Only the lines from the top of the material through the line containing "Documentation markdown files" should be restated, each one exactly.

***** Entries shown

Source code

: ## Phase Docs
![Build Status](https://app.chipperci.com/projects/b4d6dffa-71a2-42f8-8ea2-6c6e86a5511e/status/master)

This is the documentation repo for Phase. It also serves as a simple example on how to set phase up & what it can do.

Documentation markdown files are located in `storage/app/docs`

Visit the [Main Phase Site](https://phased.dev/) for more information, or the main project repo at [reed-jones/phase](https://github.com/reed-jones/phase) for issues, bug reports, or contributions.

**********

Completed exercise.
Source code

: ## Phase Docs
![Build Status](https://app.chipperci.com/projects/b4d6dffa-71a2-42f8-8ea2-6c6e86a5511e/status/master)

This is the documentation repo for Phase. It also serves as a simple example on how to set phase up & what it can do.

Documentation markdown files are located in `storage/app/docs`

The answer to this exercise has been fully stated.